How to make Panna Cotta

Dip the gelatine sheets in a bowl with cold water and let them soak for at least 10 minutes.

Cut the vanilla bean lengthwise and remove the internal seeds with the tip of a knife.

Collect the cream and sugar in a saucepan, mix with a whisk and add the seeds of the vanilla bean, mix more and put on the fire.

Also add the vanilla bean and let it cook until the mixture becomes very hot and on the edge of the boil, then turn off the heat and remove the bean.

Squeeze out the now soft gelatin sheet.

Immediately dip the gelatin sheet in the hot cream and mix until completely dissolved.

Run the molds under running water, drain and let them moist. Then place them on a rigid support such as a tray or cutting board.

Distribute the panna cotta inside the molds, reaching the brim. Transfer to the refrigerator and let it rest for at least 6 hours.
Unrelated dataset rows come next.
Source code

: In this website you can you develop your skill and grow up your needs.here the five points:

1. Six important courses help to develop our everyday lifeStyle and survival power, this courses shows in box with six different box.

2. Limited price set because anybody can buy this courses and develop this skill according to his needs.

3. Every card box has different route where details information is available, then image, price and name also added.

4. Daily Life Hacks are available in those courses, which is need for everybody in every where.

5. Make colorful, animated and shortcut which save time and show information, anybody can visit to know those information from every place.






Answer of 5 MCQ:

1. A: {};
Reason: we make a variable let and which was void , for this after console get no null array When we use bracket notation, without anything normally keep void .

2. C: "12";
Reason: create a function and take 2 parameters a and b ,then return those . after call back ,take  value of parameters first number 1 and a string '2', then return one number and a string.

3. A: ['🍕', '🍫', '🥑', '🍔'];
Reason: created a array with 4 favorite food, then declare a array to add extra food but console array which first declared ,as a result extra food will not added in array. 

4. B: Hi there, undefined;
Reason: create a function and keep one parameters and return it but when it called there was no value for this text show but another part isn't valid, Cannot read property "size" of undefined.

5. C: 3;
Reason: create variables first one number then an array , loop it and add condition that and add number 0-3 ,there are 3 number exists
After the resting time has elapsed, pass the blade of a pointed knife over the edges of the molds and remove the panna cotta.

If necessary, quickly immerse the molds in hot water, to make it easier to remove panna cotta from the molds, and put each panna cotta upside down on a dessert plate.

Top the panna cotta with the syrup and sprigs of currant, then serve and enjoy.